A local Catholic agency intends to stand by the US city of Flint, Michigan during its public health crisis, the organisation’s president and CEO has said.
Vicky Schultz, of the Flint-headquartered Catholic Charities of Shiawassee and Genesee Counties, says the city developed water problems when it stopped purchasing treated Lake Huron water, instead sourcing water from the Flint River on cost-saving grounds. The river had long been a disposal site for industrial waste from automobile companies, sewage and local runoff.
In August 2014, Flint officials advised the public to begin boiling their water after E. Coli was found in it, and in September 2015 the number of children in the city with lead in their blood was found to have doubled from 2.1% to 4%.

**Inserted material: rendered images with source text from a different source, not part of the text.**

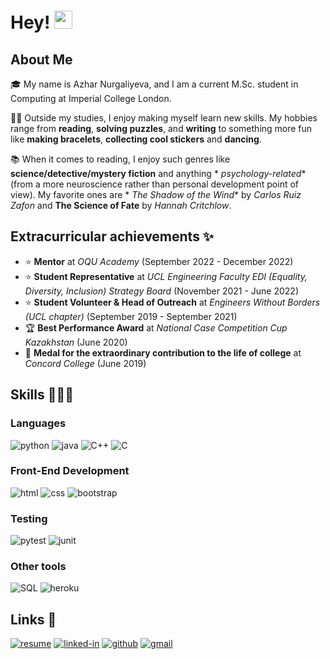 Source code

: # Hey! <img src="https://media.giphy.com/media/Ql1bjtd3R9fORmLABc/giphy.gif" width="29px" height="29px">

## About Me

🎓 My name is Azhar Nurgaliyeva, and I am a current M.Sc. student in Computing at Imperial College London.

💃🏻 Outside my studies, I enjoy making myself learn new skills. My hobbies range from **reading**, **solving puzzles**,
and **writing** to something more fun like **making bracelets**, **collecting cool stickers** and **dancing**.

📚 When it comes to reading, I enjoy such genres like **science/detective/mystery fiction** and anything *
*psychology-related** (from a more neuroscience rather than personal development point of view). My favorite ones are *
*The Shadow of the Wind** by _Carlos Ruiz Zafon_ and **The Science of Fate** by _Hannah Critchlow_.

## Extracurricular achievements ✨

- ⭐ **Mentor** at _OQU Academy_ (September 2022 - December 2022)
- ⭐ **Student Representative** at _UCL Engineering Faculty EDI (Equality, Diversity, Inclusion) Strategy
  Board_ (November 2021 - June 2022)
- ⭐ **Student Volunteer & Head of Outreach** at _Engineers Without Borders (UCL chapter)_ (September 2019 - September
  2021)
- 🏆 **Best Performance Award** at _National Case Competition Cup Kazakhstan_ (June 2020)
- 🏅 **Medal for the extraordinary contribution to the life of college** at _Concord College_ (June 2019)

## Skills 👩🏼‍💻

### Languages

![python](https://img.shields.io/badge/Python-3776AB?style=for-the-badge&logo=python&logoColor=white)
![java](https://img.shields.io/badge/Java-007396?style=for-the-badge&logo=java&logoColor=white)
![C++](https://img.shields.io/badge/C++-00599C?style=for-the-badge&logo=c%2B%2B&logoColor=white)
![C](https://img.shields.io/badge/C-00599C?style=for-the-badge&logo=c&logoColor=white)

### Front-End Development

![html](https://img.shields.io/badge/HTML5-E34F26?style=for-the-badge&logo=html5&logoColor=white)
![css](https://img.shields.io/badge/CSS3-1572B6?style=for-the-badge&logo=css3&logoColor=white)
![bootstrap](https://img.shields.io/badge/Bootstrap-563D7C?style=for-the-badge&logo=bootstrap&logoColor=white)

### Testing

![pytest](https://img.shields.io/badge/Pytest-3776AB?style=for-the-badge&logo=python&logoColor=white)
![junit](https://img.shields.io/badge/JUnit-25A162?style=for-the-badge&logo=junit&logoColor=white)

### Other tools

![SQL](https://img.shields.io/badge/SQL-4479A1?style=for-the-badge&logo=sql&logoColor=white)
![heroku](https://img.shields.io/badge/Heroku-430098?style=for-the-badge&logo=heroku&logoColor=white)

## Links 🔗

[![resume](https://img.shields.io/badge/Resume-4285F4?style=for-the-badge&logo=read-the-docs&logoColor=white)]()
[![linked-in](https://img.shields.io/badge/Linked_In-0077B5?style=for-the-badge&logo=LinkedIn&logoColor=white)](https://www.linkedin.com/in/azhar-nurgaliyeva/)
[![github](https://img.shields.io/badge/GitHub-000000?style=for-the-badge&logo=GitHub&logoColor=white)](https://github.com/azhar-nurgaliyeva)
[![gmail](https://img.shields.io/badge/Gmail-D14836?style=for-the-badge&logo=Gmail&logoColor=white)](mailto:https://github.com/azhar-nurgaliyeva)
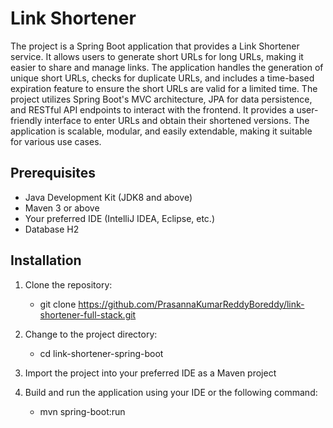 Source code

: # Link Shortener

The project is a Spring Boot application that provides a Link Shortener service. It allows users to generate short URLs for long URLs, making it easier to share and manage links. The application handles the generation of unique short URLs, checks for duplicate URLs, and includes a time-based expiration feature to ensure the short URLs are valid for a limited time. The project utilizes Spring Boot's MVC architecture, JPA for data persistence, and RESTful API endpoints to interact with the frontend. It provides a user-friendly interface to enter URLs and obtain their shortened versions. The application is scalable, modular, and easily extendable, making it suitable for various use cases.


## Prerequisites

- Java Development Kit (JDK8 and above) 
- Maven 3 or above
- Your preferred IDE (IntelliJ IDEA, Eclipse, etc.)
- Database H2

## Installation

1. Clone the repository:
	- git clone https://github.com/PrasannaKumarReddyBoreddy/link-shortener-full-stack.git
   
2. Change to the project directory:
	- cd link-shortener-spring-boot
	
3. Import the project into your preferred IDE as a Maven project

4. Build and run the application using your IDE or the following command:
	- mvn spring-boot:run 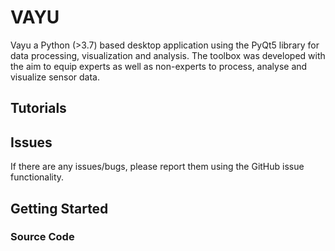 # VAYU

Vayu a Python (>3.7) based desktop application using the PyQt5 library for data processing, visualization and analysis. The toolbox was developed with the aim to equip experts as well as non-experts to process, analyse and visualize sensor data.

## Tutorials

## Issues
If there are any issues/bugs, please  report them using the GitHub issue functionality.

## Getting Started

### Source Code
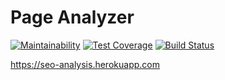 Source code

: # Page Analyzer

[![Maintainability](https://api.codeclimate.com/v1/badges/658941ea1b40b67a75ff/maintainability)](https://codeclimate.com/github/Mariya1316/project-lvl3-s460/maintainability)
[![Test Coverage](https://api.codeclimate.com/v1/badges/658941ea1b40b67a75ff/test_coverage)](https://codeclimate.com/github/Mariya1316/project-lvl3-s460/test_coverage)
[![Build Status](https://travis-ci.org/Mariya1316/project-lvl3-s460.svg?branch=master)](https://travis-ci.org/Mariya1316/project-lvl3-s460)

https://seo-analysis.herokuapp.com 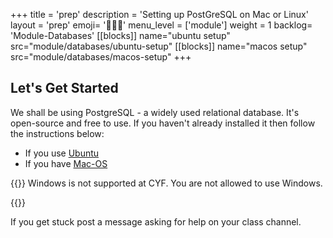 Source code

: +++
title = 'prep'
description = 'Setting up PostGreSQL on Mac or Linux'
layout = 'prep'
emoji= '🧑🏾‍💻'
menu_level = ['module']
weight = 1
backlog= 'Module-Databases'
[[blocks]]
name="ubuntu setup"
src="module/databases/ubuntu-setup"
[[blocks]]
name="macos setup"
src="module/databases/macos-setup"
+++

## Let's Get Started

We shall be using PostgreSQL - a widely used relational database. It's open-source and free to use. If you haven't already installed it then follow the instructions below:

- If you use [Ubuntu](#ubuntu-setup)
- If you have [Mac-OS](#macos-setup)

{{<note title="Windows" type="warning">}}
Windows is not supported at CYF. You are not allowed to use Windows.

{{</note>}}

If you get stuck post a message asking for help on your class channel.
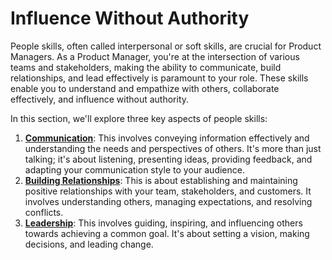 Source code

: # Influence Without Authority

People skills, often called interpersonal or soft skills, are crucial for Product Managers. As a Product Manager, you're at the intersection of various teams and stakeholders, making the ability to communicate, build relationships, and lead effectively is paramount to your role. These skills enable you to understand and empathize with others, collaborate effectively, and influence without authority.

In this section, we'll explore three key aspects of people skills:

1. [**Communication**](communication/): This involves conveying information effectively and understanding the needs and perspectives of others. It's more than just talking; it's about listening, presenting ideas, providing feedback, and adapting your communication style to your audience.
2. [**Building Relationships**](../building-relationships/): This is about establishing and maintaining positive relationships with your team, stakeholders, and customers. It involves understanding others, managing expectations, and resolving conflicts.
3. [**Leadership**](../leadership/): This involves guiding, inspiring, and influencing others towards achieving a common goal. It's about setting a vision, making decisions, and leading change.
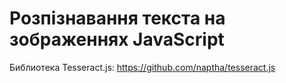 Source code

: # Розпізнавання текста на зображеннях JavaScript

Библиотека Tesseract.js: https://github.com/naptha/tesseract.js
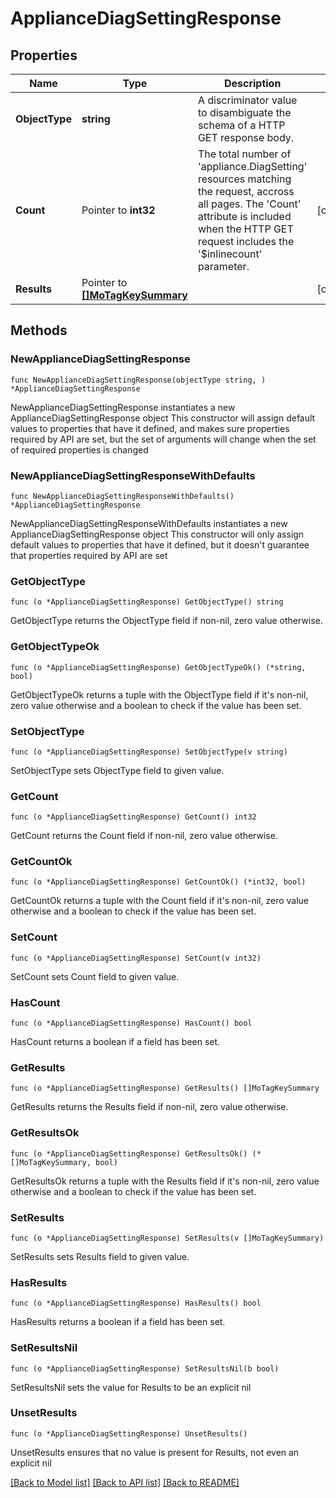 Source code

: # ApplianceDiagSettingResponse

## Properties

Name | Type | Description | Notes
------------ | ------------- | ------------- | -------------
**ObjectType** | **string** | A discriminator value to disambiguate the schema of a HTTP GET response body. | 
**Count** | Pointer to **int32** | The total number of &#39;appliance.DiagSetting&#39; resources matching the request, accross all pages. The &#39;Count&#39; attribute is included when the HTTP GET request includes the &#39;$inlinecount&#39; parameter. | [optional] 
**Results** | Pointer to [**[]MoTagKeySummary**](MoTagKeySummary.md) |  | [optional] 

## Methods

### NewApplianceDiagSettingResponse

`func NewApplianceDiagSettingResponse(objectType string, ) *ApplianceDiagSettingResponse`

NewApplianceDiagSettingResponse instantiates a new ApplianceDiagSettingResponse object
This constructor will assign default values to properties that have it defined,
and makes sure properties required by API are set, but the set of arguments
will change when the set of required properties is changed

### NewApplianceDiagSettingResponseWithDefaults

`func NewApplianceDiagSettingResponseWithDefaults() *ApplianceDiagSettingResponse`

NewApplianceDiagSettingResponseWithDefaults instantiates a new ApplianceDiagSettingResponse object
This constructor will only assign default values to properties that have it defined,
but it doesn't guarantee that properties required by API are set

### GetObjectType

`func (o *ApplianceDiagSettingResponse) GetObjectType() string`

GetObjectType returns the ObjectType field if non-nil, zero value otherwise.

### GetObjectTypeOk

`func (o *ApplianceDiagSettingResponse) GetObjectTypeOk() (*string, bool)`

GetObjectTypeOk returns a tuple with the ObjectType field if it's non-nil, zero value otherwise
and a boolean to check if the value has been set.

### SetObjectType

`func (o *ApplianceDiagSettingResponse) SetObjectType(v string)`

SetObjectType sets ObjectType field to given value.


### GetCount

`func (o *ApplianceDiagSettingResponse) GetCount() int32`

GetCount returns the Count field if non-nil, zero value otherwise.

### GetCountOk

`func (o *ApplianceDiagSettingResponse) GetCountOk() (*int32, bool)`

GetCountOk returns a tuple with the Count field if it's non-nil, zero value otherwise
and a boolean to check if the value has been set.

### SetCount

`func (o *ApplianceDiagSettingResponse) SetCount(v int32)`

SetCount sets Count field to given value.

### HasCount

`func (o *ApplianceDiagSettingResponse) HasCount() bool`

HasCount returns a boolean if a field has been set.

### GetResults

`func (o *ApplianceDiagSettingResponse) GetResults() []MoTagKeySummary`

GetResults returns the Results field if non-nil, zero value otherwise.

### GetResultsOk

`func (o *ApplianceDiagSettingResponse) GetResultsOk() (*[]MoTagKeySummary, bool)`

GetResultsOk returns a tuple with the Results field if it's non-nil, zero value otherwise
and a boolean to check if the value has been set.

### SetResults

`func (o *ApplianceDiagSettingResponse) SetResults(v []MoTagKeySummary)`

SetResults sets Results field to given value.

### HasResults

`func (o *ApplianceDiagSettingResponse) HasResults() bool`

HasResults returns a boolean if a field has been set.

### SetResultsNil

`func (o *ApplianceDiagSettingResponse) SetResultsNil(b bool)`

 SetResultsNil sets the value for Results to be an explicit nil

### UnsetResults
`func (o *ApplianceDiagSettingResponse) UnsetResults()`

UnsetResults ensures that no value is present for Results, not even an explicit nil

[[Back to Model list]](../README.md#documentation-for-models) [[Back to API list]](../README.md#documentation-for-api-endpoints) [[Back to README]](../README.md)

The challenges brought by the water crisis raise serious questions as to what the future of Catholic Charities’ services will entail, Ms Schulz said, admitting “there’s so many pieces, and we’re not set up with the infrastructure to deal with the crisis,” adding, “I just don’t think we were prepared for anything like this, and we’re just trying to find our way through it”
Germans bishops call for doors to stay open
German’s bishops have urged their country to continue accepting refugees, despite demands for new restrictions after New Year’s Eve violence in Cologne and other cities. “We need a reduction in numbers, but fixing an upper limit would be difficult,” Trier’s Bishop Stephan Ackermann of Trier has said in an interview, adding, “We also need flexibility. But it’s up to politicians to say how this can be achieved in practice, and it can’t be done only at a national level.”
Hamburg’s Archbishop Stefan Hesse, the German Church’s special representative for refugees, said he believed a cap would violate the Geneva Convention and Germany’s Basic Law, the country’s constitution. “Christians cannot allow people who’ve faced untold suffering and are needing help to encounter closed borders,” he said.
Germany received 1.1 million refugees in 2015.